Post  giselle on Sat Jul 05, 2008 4:38 pm

One MySpace exec has even surprised himself by friending a potato. This particular russet has 2,965 friends.

May 26, 2008 Issue

The songwriter Buzzy Linhart once said, "you've got to have friends." indisputable. But 5,000 friends? Questionable. The seeming excessiveness of that concept is part of the reason the social-networking site Facebook caps the number of friends any person can gather at that lofty figure. Yet when the popular Silicon Valley blog TechCrunch posted recently that Facebook was about to end the limit, the item garnered a lot of attention, and even some excitement. The report turned out to be a false alarm—Facebook still maintains a 5,000-friend ceiling, a company spokesperson told me, and has no plans to raise the limit in the immediate future. But the episode evoked a lot of questions about the nature of "friendship" when it comes to sites like Facebook and MySpace. How many friends is too many? And how friendly do you have to be with someone to become an online friend?

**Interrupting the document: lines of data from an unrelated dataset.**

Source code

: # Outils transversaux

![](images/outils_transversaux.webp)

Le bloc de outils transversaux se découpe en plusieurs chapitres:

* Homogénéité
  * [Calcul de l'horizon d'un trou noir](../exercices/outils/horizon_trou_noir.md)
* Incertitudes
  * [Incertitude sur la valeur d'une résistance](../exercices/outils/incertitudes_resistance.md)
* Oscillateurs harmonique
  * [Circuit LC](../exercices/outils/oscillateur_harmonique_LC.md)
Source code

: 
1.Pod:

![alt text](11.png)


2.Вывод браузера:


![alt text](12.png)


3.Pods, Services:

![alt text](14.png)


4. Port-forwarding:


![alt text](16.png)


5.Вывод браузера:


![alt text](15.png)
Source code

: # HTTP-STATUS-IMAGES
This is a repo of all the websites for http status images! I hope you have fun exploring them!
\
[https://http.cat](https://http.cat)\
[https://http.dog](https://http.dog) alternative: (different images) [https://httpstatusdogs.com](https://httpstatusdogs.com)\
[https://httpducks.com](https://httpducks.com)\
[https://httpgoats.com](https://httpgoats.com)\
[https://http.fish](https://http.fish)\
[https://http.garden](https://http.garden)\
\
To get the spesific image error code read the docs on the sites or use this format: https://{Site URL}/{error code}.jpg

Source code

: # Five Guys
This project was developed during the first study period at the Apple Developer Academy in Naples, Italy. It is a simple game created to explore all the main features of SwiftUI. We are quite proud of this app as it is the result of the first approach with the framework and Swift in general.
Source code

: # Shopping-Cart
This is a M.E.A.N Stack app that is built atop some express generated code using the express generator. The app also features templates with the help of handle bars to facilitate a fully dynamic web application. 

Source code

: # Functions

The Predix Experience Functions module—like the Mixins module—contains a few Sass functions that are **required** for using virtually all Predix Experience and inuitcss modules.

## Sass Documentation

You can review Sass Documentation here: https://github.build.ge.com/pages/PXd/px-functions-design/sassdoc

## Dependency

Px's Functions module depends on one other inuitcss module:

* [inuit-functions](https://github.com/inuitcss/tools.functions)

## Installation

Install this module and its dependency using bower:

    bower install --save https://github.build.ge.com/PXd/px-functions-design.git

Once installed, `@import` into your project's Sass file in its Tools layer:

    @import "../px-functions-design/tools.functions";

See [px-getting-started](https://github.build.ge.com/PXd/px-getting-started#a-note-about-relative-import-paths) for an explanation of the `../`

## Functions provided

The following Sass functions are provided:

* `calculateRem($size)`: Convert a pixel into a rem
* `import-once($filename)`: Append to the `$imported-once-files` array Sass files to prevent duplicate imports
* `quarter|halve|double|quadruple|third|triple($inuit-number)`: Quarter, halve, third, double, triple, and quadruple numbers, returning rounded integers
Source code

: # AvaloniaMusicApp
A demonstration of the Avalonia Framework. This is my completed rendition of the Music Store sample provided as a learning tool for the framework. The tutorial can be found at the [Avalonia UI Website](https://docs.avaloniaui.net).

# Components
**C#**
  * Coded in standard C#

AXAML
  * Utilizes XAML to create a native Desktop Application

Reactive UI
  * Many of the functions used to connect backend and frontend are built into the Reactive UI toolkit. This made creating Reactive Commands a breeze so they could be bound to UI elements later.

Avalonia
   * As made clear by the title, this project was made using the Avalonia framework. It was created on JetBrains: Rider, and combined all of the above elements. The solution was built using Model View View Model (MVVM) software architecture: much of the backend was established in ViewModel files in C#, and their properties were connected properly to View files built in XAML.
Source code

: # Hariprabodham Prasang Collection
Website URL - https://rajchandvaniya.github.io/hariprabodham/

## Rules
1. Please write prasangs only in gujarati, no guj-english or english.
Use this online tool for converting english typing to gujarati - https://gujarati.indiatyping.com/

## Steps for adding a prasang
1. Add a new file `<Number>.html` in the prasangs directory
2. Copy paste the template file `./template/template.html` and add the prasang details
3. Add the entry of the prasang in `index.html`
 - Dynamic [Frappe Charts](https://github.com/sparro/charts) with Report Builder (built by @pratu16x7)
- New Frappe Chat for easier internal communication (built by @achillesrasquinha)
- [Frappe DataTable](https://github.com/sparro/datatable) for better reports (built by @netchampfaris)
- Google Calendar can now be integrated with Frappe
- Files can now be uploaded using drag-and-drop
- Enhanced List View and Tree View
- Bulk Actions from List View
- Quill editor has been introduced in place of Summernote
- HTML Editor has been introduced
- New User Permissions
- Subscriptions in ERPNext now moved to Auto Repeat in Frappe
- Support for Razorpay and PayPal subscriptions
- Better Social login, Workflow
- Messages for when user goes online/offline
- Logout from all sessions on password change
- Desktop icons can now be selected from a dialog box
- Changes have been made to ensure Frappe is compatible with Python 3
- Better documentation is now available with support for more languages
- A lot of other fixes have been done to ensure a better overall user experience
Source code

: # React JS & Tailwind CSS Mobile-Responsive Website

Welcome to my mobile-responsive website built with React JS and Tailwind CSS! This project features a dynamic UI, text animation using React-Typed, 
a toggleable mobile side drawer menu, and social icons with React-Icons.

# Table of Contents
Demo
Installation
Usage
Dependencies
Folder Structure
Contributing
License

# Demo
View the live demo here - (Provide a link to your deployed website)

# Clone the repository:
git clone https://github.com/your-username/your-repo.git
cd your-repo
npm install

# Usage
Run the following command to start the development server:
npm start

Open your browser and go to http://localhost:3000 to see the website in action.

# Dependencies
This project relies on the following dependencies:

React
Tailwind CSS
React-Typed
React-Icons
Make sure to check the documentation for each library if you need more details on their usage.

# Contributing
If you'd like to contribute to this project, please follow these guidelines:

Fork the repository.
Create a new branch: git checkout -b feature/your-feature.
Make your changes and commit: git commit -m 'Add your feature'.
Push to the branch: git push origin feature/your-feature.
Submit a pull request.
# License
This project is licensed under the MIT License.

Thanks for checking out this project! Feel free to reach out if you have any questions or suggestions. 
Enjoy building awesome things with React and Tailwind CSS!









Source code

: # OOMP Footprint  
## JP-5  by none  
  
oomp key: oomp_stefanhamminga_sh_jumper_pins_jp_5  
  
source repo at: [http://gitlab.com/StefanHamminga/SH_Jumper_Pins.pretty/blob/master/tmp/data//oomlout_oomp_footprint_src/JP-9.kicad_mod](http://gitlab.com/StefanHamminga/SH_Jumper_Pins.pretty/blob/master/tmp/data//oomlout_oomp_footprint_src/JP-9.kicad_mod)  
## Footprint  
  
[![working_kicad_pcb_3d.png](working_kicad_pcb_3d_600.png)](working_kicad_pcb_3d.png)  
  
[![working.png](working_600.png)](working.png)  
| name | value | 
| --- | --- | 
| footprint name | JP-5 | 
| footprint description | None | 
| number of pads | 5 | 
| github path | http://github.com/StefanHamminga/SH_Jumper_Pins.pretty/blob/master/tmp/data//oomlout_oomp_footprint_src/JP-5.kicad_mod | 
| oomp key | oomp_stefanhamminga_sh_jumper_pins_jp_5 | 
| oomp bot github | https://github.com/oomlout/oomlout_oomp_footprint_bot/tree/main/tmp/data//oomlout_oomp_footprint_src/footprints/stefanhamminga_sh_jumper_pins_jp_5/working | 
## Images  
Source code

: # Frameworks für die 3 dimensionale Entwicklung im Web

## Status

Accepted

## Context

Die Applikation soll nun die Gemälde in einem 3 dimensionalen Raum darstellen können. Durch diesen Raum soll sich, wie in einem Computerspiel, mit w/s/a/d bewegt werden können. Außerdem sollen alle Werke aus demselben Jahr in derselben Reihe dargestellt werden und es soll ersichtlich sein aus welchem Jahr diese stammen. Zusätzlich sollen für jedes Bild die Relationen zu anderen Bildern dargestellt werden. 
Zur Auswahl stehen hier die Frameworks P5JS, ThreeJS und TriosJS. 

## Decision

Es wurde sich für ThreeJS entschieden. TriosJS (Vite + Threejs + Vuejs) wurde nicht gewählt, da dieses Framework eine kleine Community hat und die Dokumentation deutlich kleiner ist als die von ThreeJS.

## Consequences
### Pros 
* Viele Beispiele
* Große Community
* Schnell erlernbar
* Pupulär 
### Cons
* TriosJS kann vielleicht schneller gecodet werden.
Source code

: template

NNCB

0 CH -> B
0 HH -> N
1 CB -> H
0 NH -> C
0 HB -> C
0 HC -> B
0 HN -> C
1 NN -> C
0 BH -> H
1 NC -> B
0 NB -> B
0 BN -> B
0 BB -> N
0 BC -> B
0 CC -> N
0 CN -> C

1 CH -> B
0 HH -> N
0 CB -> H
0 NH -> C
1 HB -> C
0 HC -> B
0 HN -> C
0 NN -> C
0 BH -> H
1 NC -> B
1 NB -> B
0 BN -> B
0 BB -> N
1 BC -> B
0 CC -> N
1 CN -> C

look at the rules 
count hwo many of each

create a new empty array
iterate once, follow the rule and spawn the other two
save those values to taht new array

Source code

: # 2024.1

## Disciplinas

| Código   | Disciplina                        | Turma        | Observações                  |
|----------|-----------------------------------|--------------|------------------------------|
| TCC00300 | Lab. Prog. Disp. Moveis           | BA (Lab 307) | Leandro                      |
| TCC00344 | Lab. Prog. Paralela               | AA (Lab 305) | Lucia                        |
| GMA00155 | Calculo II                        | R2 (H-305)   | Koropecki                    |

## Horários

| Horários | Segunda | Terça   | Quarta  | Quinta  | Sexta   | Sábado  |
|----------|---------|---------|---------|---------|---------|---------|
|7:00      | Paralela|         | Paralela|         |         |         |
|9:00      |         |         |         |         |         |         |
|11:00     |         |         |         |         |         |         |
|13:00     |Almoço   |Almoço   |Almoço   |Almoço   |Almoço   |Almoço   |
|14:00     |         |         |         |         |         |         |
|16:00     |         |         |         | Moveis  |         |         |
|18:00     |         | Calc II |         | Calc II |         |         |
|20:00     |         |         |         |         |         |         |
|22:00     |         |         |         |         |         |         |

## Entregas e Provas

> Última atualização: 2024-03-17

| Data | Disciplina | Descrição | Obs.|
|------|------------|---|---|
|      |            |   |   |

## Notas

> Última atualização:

While Facebook doesn't want to dictate rules of friending behavior to its users, the company is explicit in stating that the purpose of maintaining a list is not to see whose friend belt has the most notches. The point is to keep in closer contact with those who are already in one's social circle. The average Facebook user has about 105 mutually accepted friends, and fewer than a thousand people are bumping against the company-imposed limit. But some of those who have reached that number insist that it's too meager. Jeff Pulver, an entrepreneur and technology consultant who often spends 12 hours a day on Facebook for work and play, despises the restriction. When someone asks to be added to Pulver's cohort, he or she gets a message reading, "Jeff has too many friends," a phrase that doesn't compute with Pulver. "Who am I to say no to friendship?" Pulver asks. He has a waiting list of 500 would-be friends. Worse, when someone he wants as a Facebook friend asks in, he must kick someone else out to make room.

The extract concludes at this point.